# Positive Only Sparse Coding on MNIST

This code implements Positive Only Sparse Coding on MNIST.

Lets break that down.

Sparse Coding is an algorithm that seeks to disentangle the underlying generative factors of data. In this particular case, we are considering the dataset, MNIST, which is a collection of digits. Intuitively speaking, the underlying generative factors of digits are pen strokes. When these strokes are combined in the right way, we get digits. We will see that sparse coding discovers this underlying structure. 

In sparse coding, we define the following:
$I$ is an image, $D$ is a dictionary of underlying generative factors, and $A$ the sparse coefficients. In long form, 

$$I(x) = d_1(x) * a_1 + d_2(x) * a_2 + \ldots$$

where the dictionary elements are the same for any image in the data set, and the coefficients, $a$, are different for each image. 

In order to learn the dictionary elements $D$, and the sparse coefficients, $A$, we minimize the following objective function:

$$E = |I - A * D| ^ 2 + |A|_1 \qquad \sum_x d_i(x)^2 = 1$$

(Note $D$ is number of dictionary elements by the number of pixels).
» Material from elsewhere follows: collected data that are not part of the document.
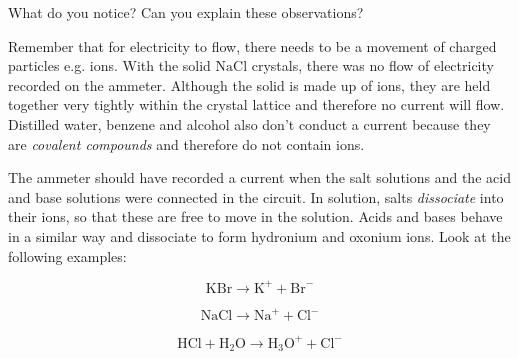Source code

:     \par
  \par 
        \label{m38720*id339669}What do you notice? Can you explain these observations?\par 
        \label{m38720*id339672}Remember that for electricity to flow, there needs to be a movement of charged particles e.g. ions. With the solid $\mathrm{NaCl}$ crystals, there was no flow of electricity recorded on the ammeter. Although the solid is made up of ions, they are held together very tightly within the crystal lattice and therefore no current will flow. Distilled water, benzene and alcohol also don't conduct a current because they are \textsl{covalent compounds} and therefore do not contain ions.\par 
        \label{m38720*id339687}The ammeter should have recorded a current when the salt solutions and the acid and base solutions were connected in the circuit. In solution, salts \textsl{dissociate} into their ions, so that these are free to move in the solution. Acids and bases behave in a similar way and dissociate to form hydronium and oxonium ions. Look at the following examples:
        \label{m38720*id339701}\nopagebreak\noindent{}
          
    \begin{equation}
    \mathrm{KBr}\to {\mathrm{K}}^{+}+{\mathrm{Br}}^{-}\tag{17.9}
      \end{equation}
        \label{m38720*id339737}\nopagebreak\noindent{}
          
    \begin{equation}
    \mathrm{NaCl}\to {\mathrm{Na}}^{+}+{\mathrm{Cl}}^{-}\tag{17.10}
      \end{equation}
        \label{m38720*id339770}\nopagebreak\noindent{}
          
    \begin{equation}
    \mathrm{HCl}+{\mathrm{H}}_{2}\mathrm{O}\to {\mathrm{H}}_{3}{\mathrm{O}}^{+}+{\mathrm{Cl}}^{-}\tag{17.11}
      \end{equation}
        \label{m38720*id339831}\nopagebreak\noindent{}
          
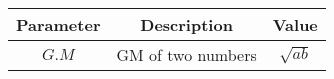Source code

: \begin{tabular}{|c|c|c|}
        \hline
        \textbf{Parameter} & \textbf{Description}&\textbf{Value}\\
        \hline
        $G.M$ & GM of two numbers&$\sqrt{ab}$  \\
         \hline
    \end{tabular}
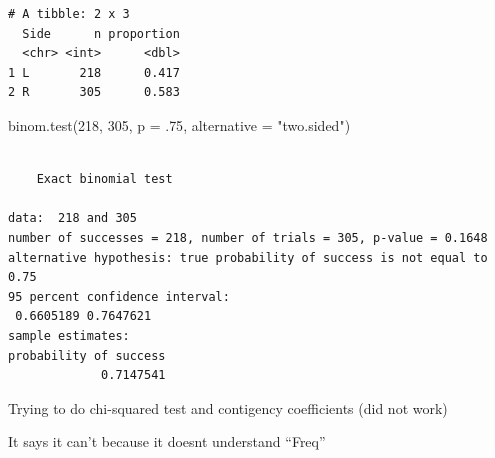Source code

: \documentclass[
  letterpaper,
  DIV=11,
  numbers=noendperiod]{scrartcl}
\newenvironment{Shaded}{\begin{snugshade}}{\end{snugshade}}
\newcommand{\AttributeTok}[1]{\textcolor[rgb]{0.40,0.45,0.13}{#1}}
\newcommand{\CommentTok}[1]{\textcolor[rgb]{0.37,0.37,0.37}{#1}}
\newcommand{\DecValTok}[1]{\textcolor[rgb]{0.68,0.00,0.00}{#1}}
\newcommand{\FunctionTok}[1]{\textcolor[rgb]{0.28,0.35,0.67}{#1}}
\newcommand{\NormalTok}[1]{\textcolor[rgb]{0.00,0.23,0.31}{#1}}
\newcommand{\StringTok}[1]{\textcolor[rgb]{0.13,0.47,0.30}{#1}}
\begin{document}
\begin{verbatim}
# A tibble: 2 x 3
  Side      n proportion
  <chr> <int>      <dbl>
1 L       218      0.417
2 R       305      0.583
\end{verbatim}

\begin{Shaded}
\begin{Highlighting}[]
\FunctionTok{binom.test}\NormalTok{(}\DecValTok{218}\NormalTok{, }\DecValTok{305}\NormalTok{, }\AttributeTok{p =}\NormalTok{ .}\DecValTok{75}\NormalTok{, }\AttributeTok{alternative =} \StringTok{"two.sided"}\NormalTok{)}
\end{Highlighting}
\end{Shaded}

\begin{verbatim}

    Exact binomial test

data:  218 and 305
number of successes = 218, number of trials = 305, p-value = 0.1648
alternative hypothesis: true probability of success is not equal to 0.75
95 percent confidence interval:
 0.6605189 0.7647621
sample estimates:
probability of success 
             0.7147541 
\end{verbatim}

Trying to do chi-squared test and contigency coefficients (did not work)

\begin{Shaded}
\end{Shaded}

It says it can't because it doesnt understand ``Freq''
\end{document}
To minimize this function, we do the following steps:

0. Choose an initial value of $D$.

1. Choose a batch of images $I$.

2. Minimize $E$ with respect to $A$ - we use FISTA which is a slighly better version of gradient descent.
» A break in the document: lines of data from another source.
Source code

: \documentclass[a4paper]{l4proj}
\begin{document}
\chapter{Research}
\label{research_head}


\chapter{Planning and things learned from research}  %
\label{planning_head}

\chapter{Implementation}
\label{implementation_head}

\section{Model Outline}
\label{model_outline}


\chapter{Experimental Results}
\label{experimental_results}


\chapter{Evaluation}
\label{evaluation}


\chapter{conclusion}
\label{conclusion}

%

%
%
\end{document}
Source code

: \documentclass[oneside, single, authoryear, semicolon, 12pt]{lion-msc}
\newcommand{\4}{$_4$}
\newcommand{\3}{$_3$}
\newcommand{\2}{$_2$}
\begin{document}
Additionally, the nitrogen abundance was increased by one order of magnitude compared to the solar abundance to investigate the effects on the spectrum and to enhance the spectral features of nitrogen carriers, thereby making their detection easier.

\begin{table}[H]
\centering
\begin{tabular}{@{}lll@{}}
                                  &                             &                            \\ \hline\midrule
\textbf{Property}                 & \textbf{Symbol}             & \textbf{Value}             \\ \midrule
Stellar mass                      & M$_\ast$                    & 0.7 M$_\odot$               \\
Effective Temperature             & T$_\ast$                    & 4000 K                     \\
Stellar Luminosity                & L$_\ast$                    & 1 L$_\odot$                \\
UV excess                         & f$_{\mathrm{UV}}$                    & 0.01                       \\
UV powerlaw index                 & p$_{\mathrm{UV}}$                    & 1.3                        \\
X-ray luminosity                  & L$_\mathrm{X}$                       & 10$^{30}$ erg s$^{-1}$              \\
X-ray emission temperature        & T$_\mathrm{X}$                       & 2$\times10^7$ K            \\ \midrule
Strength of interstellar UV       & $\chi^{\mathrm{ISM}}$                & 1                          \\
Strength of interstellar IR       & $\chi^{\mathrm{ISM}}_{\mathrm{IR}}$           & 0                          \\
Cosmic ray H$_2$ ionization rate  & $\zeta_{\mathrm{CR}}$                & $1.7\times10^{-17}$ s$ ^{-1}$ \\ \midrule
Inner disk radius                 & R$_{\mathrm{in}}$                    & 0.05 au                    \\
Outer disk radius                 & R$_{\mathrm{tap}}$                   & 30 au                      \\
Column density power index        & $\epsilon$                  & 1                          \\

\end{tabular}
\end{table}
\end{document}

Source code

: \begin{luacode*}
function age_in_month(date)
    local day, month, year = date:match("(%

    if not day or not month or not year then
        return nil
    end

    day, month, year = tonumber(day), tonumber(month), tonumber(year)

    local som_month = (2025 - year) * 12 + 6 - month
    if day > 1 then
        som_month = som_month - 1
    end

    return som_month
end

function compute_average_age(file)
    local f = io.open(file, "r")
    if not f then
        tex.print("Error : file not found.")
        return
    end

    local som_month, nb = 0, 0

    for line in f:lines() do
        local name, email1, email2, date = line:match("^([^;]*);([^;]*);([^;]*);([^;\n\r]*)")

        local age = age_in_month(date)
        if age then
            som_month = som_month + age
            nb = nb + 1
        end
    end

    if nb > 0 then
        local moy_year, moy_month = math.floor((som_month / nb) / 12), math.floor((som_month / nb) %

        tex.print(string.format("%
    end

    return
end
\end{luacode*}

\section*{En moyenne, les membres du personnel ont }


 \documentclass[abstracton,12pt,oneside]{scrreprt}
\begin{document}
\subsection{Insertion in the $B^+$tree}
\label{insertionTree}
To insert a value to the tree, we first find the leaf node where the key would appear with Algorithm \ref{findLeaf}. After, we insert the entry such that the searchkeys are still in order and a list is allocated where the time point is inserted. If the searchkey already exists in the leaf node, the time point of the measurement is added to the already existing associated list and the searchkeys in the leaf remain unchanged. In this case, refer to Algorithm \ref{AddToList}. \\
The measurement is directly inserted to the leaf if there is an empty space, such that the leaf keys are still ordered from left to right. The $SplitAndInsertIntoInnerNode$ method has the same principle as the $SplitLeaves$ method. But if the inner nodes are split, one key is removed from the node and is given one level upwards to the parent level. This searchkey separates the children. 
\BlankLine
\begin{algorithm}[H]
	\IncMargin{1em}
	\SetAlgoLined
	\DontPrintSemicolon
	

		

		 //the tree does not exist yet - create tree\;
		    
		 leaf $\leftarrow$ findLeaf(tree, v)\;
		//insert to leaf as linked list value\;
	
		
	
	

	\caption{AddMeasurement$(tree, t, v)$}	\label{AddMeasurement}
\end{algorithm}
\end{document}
3. Keeping that value of $A$, reduce $E$ by one gradient step in the direction of $\nabla_D E$. 

4. Return to step 1. 

In [None]:
import os
import sys
sys.path.append('..')
import numpy as np
import matplotlib.pyplot as plt
%matplotlib inline
from scipy.io import savemat, loadmat
from scipy.linalg import eigh
from scipy.stats import probplot, expon
from sklearn.preprocessing import normalize
import theano
import theano.tensor as T

from utils.rf_plot import show_fields
from utils.fista import fista_updates, ista_updates

In [None]:
# Load in the data
data_dir = "data/final/"
data_fil = "mnist.mat"
output_dir = 'output/'

data = loadmat(data_dir + data_fil)
IMAGES = data['IMAGES']
LABELS = data['LABELS']

pos_only = True # Positive Only Sparse coding if True
    
# Scale Images to have equal standard deviations and pixels between 0 and 1
K = IMAGES.shape[0]
IMAGES = IMAGES / np.std(IMAGES.astype('float32'), axis = (1, 2), keepdims = True)
IMAGES = IMAGES / np.max(IMAGES).astype('float32')

# Set basic parameters
(K, L_img, L_img) = IMAGES.shape  
K # Number of base images
L_img # Linear size of images from the data
N_pix_img = L_img ** 2

L_pat = L_img  # Size of image patch
N_pix = L_pat ** 2  # Number of pixels in a patch
N_sp = 81 # Number of sparse dictionary elements
N_bat = 200 # Number of images in a batch
Alpha = 0.01 # coefficient for the sparse coefficients
Eta = 0.01 # Dictionary Learning Step Size (annealed, see later)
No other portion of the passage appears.